● AIM OF THE TASK
Produce as output only the lines below starting at the line with "noise and $\chi^2$" and continuing through the line with "stored event plus", each one exactly as written.

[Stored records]
⟨

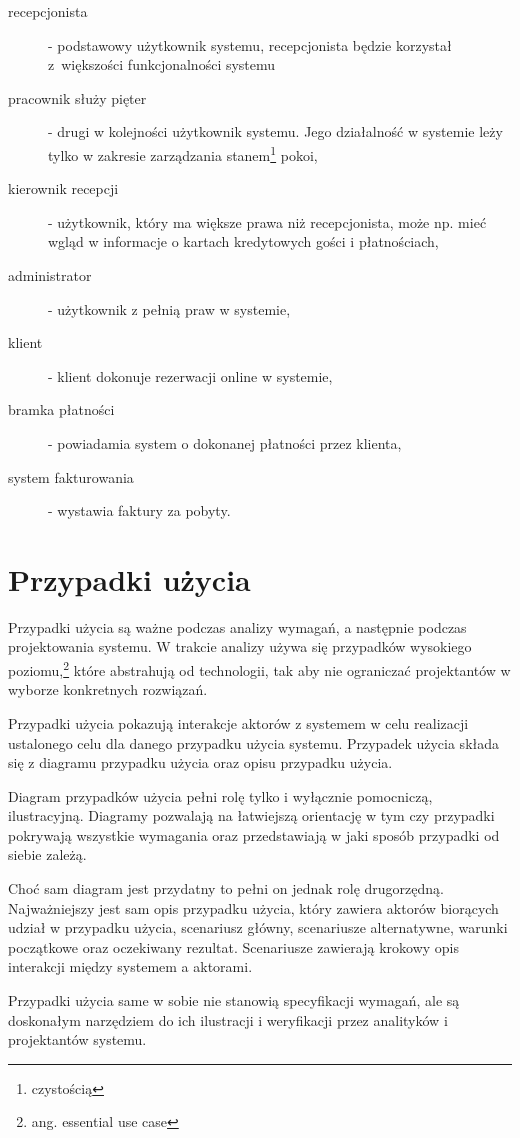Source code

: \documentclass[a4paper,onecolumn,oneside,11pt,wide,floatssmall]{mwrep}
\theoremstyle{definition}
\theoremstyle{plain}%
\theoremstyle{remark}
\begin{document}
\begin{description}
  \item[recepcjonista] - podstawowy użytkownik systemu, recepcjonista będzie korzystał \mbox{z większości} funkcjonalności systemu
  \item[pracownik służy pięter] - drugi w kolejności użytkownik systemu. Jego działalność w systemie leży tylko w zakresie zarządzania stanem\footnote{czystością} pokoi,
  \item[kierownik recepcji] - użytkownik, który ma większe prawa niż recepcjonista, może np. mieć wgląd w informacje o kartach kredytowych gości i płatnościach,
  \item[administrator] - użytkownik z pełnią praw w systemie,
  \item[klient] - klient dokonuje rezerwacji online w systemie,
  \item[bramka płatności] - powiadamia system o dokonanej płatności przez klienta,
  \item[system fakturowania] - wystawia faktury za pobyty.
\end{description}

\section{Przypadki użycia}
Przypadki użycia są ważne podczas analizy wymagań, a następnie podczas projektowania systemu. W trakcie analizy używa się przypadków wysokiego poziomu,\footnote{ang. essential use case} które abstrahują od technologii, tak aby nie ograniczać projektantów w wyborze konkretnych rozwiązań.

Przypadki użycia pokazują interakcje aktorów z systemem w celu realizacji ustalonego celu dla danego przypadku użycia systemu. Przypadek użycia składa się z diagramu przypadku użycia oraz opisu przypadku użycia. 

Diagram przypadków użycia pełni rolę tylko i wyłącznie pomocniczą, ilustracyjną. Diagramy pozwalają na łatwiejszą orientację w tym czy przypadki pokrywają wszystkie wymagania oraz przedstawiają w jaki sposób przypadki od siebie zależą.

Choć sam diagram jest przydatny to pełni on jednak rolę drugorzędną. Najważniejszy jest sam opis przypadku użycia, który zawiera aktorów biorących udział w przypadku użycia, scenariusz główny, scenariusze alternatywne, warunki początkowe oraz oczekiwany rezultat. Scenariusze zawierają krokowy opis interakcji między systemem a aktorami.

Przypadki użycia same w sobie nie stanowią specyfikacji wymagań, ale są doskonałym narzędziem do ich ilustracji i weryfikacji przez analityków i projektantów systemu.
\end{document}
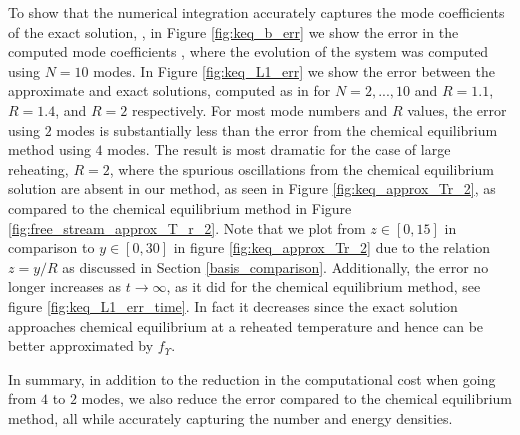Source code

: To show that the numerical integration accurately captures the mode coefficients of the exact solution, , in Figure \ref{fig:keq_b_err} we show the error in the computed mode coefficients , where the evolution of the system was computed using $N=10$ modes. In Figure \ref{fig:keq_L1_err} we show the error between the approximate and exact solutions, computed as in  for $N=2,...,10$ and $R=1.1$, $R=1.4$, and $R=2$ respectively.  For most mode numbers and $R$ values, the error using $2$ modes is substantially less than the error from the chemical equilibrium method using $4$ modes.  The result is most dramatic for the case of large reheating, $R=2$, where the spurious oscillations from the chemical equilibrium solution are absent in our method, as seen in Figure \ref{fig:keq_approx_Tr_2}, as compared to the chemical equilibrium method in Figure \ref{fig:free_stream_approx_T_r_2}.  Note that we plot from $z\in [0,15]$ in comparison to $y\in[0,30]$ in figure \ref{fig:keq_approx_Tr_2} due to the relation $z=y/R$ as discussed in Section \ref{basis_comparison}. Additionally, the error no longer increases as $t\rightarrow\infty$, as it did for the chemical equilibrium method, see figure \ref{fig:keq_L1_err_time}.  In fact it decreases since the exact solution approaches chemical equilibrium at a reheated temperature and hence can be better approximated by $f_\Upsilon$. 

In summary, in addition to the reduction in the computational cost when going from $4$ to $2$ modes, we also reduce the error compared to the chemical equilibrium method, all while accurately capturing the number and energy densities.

⟩
⟨

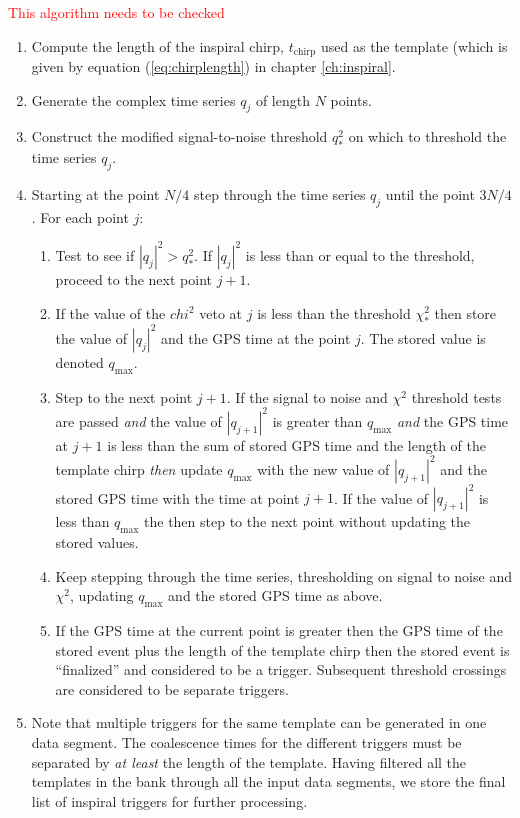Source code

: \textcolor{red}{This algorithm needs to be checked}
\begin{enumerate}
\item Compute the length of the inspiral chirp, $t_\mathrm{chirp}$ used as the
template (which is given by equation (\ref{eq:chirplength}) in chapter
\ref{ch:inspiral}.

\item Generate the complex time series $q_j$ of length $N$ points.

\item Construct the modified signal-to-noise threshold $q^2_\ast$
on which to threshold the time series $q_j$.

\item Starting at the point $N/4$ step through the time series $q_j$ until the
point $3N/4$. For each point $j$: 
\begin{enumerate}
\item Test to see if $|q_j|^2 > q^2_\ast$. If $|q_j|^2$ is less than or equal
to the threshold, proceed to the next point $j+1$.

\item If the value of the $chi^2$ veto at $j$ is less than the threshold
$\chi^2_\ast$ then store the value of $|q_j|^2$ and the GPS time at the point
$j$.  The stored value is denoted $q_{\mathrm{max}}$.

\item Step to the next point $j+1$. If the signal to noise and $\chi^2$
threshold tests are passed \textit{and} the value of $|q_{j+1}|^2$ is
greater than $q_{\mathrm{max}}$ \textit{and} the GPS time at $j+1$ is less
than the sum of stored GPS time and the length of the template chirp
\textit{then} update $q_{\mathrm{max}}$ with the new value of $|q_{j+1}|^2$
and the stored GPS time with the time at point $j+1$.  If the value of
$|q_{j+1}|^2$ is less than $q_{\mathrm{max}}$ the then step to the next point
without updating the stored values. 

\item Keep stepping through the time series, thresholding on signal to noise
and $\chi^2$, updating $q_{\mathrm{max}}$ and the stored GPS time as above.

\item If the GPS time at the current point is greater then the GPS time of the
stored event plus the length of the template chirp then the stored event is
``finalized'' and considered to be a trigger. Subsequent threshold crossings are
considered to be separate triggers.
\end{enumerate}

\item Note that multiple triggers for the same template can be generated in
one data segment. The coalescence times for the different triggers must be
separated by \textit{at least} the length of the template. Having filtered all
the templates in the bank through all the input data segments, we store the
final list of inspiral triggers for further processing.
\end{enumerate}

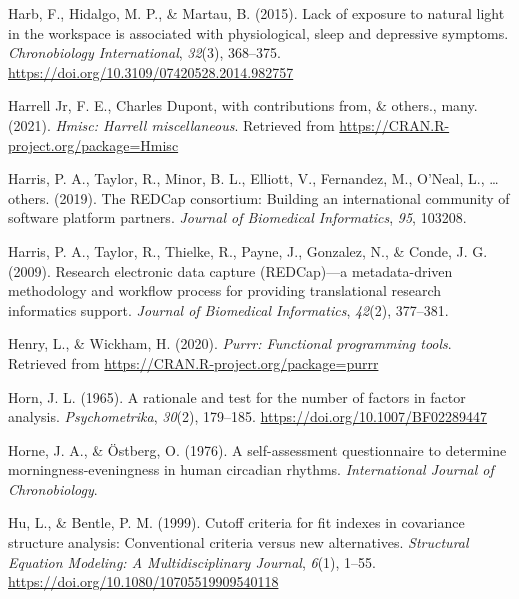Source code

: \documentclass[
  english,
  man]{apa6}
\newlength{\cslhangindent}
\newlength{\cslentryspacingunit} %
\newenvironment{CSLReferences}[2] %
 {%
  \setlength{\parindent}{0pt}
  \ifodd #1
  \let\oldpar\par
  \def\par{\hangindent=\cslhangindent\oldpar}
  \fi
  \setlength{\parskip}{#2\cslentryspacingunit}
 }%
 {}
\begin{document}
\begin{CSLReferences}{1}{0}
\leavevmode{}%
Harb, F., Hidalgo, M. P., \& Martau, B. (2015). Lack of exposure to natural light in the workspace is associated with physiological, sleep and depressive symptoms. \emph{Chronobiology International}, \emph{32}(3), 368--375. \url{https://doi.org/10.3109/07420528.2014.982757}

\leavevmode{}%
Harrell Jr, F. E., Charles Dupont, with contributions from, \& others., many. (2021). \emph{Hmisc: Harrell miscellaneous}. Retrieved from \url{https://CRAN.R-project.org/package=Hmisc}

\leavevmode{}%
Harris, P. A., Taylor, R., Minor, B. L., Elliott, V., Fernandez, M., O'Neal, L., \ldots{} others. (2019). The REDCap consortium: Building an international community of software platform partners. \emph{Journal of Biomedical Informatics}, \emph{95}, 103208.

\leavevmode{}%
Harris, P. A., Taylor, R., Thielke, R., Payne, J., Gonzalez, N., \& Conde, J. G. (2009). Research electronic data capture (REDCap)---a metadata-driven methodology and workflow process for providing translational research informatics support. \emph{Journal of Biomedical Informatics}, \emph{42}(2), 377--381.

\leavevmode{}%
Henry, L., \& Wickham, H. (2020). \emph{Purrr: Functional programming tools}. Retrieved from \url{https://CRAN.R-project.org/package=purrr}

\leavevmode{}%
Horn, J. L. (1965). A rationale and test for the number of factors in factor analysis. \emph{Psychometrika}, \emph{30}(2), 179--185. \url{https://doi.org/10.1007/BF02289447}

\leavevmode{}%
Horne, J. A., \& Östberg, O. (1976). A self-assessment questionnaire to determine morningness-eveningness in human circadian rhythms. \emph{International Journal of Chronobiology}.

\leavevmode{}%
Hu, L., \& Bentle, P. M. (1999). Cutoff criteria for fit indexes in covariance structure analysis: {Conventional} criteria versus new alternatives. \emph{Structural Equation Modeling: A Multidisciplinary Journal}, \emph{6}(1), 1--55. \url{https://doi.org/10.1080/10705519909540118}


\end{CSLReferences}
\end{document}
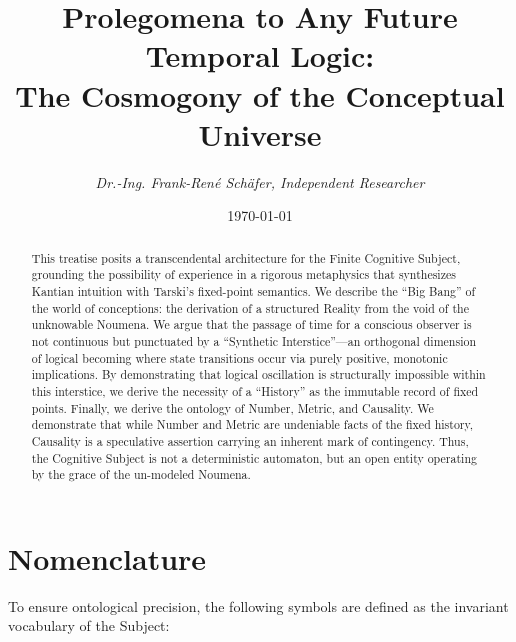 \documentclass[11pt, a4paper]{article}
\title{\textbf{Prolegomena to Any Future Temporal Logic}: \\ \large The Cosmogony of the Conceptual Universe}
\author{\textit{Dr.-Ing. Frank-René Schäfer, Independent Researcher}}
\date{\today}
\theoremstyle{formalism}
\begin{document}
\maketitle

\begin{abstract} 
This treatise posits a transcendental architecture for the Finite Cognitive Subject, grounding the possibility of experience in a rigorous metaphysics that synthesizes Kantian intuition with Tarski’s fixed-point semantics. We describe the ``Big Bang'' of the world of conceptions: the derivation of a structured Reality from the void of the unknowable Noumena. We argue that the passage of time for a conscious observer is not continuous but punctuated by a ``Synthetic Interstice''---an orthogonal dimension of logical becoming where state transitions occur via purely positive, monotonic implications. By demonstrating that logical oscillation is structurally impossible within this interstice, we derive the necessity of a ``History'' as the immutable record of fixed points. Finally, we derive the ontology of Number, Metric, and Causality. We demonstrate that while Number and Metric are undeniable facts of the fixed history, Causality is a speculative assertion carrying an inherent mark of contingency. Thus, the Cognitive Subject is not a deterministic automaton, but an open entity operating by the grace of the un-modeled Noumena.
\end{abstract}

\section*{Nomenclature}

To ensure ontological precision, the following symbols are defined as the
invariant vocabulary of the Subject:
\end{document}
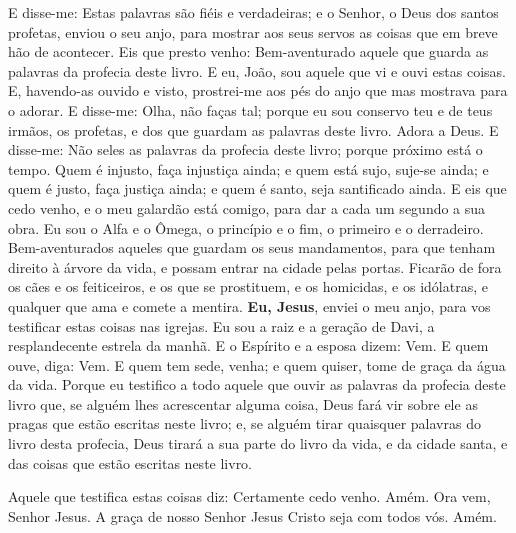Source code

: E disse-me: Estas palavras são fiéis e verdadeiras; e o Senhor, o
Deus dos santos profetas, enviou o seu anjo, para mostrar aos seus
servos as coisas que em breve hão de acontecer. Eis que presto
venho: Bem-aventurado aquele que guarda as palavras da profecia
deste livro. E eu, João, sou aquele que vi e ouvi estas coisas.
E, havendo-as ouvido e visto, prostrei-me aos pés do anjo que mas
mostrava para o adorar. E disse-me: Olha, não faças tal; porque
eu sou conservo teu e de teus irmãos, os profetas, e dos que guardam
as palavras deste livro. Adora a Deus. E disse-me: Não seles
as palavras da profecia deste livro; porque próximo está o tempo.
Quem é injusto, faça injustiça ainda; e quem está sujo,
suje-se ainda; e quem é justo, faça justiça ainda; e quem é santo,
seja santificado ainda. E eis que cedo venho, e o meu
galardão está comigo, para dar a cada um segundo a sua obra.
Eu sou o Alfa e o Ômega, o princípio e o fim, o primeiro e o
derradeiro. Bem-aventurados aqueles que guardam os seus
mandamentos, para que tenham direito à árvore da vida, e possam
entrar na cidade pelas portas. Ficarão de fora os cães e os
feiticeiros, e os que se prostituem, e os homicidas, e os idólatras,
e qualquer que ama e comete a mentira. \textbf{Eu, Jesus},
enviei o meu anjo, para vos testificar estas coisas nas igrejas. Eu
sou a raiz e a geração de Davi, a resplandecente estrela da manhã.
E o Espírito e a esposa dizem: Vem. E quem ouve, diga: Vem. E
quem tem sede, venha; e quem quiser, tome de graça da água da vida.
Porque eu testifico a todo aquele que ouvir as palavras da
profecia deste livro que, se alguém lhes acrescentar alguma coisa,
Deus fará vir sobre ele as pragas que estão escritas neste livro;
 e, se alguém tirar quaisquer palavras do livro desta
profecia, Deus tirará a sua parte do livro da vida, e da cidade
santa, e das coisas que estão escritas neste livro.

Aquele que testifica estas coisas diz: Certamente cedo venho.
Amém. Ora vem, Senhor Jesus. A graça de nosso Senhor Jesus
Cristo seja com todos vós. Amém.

⟩

● WRITTEN RESPONSE
\item Step to the next point $j+1$. If the signal to noise and $\chi^2$
threshold tests are passed \textit{and} the value of $|q_{j+1}|^2$ is
greater than $q_{\mathrm{max}}$ \textit{and} the GPS time at $j+1$ is less
than the sum of stored GPS time and the length of the template chirp
\textit{then} update $q_{\mathrm{max}}$ with the new value of $|q_{j+1}|^2$
and the stored GPS time with the time at point $j+1$.  If the value of
$|q_{j+1}|^2$ is less than $q_{\mathrm{max}}$ the then step to the next point
without updating the stored values. 

\item Keep stepping through the time series, thresholding on signal to noise
and $\chi^2$, updating $q_{\mathrm{max}}$ and the stored GPS time as above.

\item If the GPS time at the current point is greater then the GPS time of the
stored event plus the length of the template chirp then the stored event is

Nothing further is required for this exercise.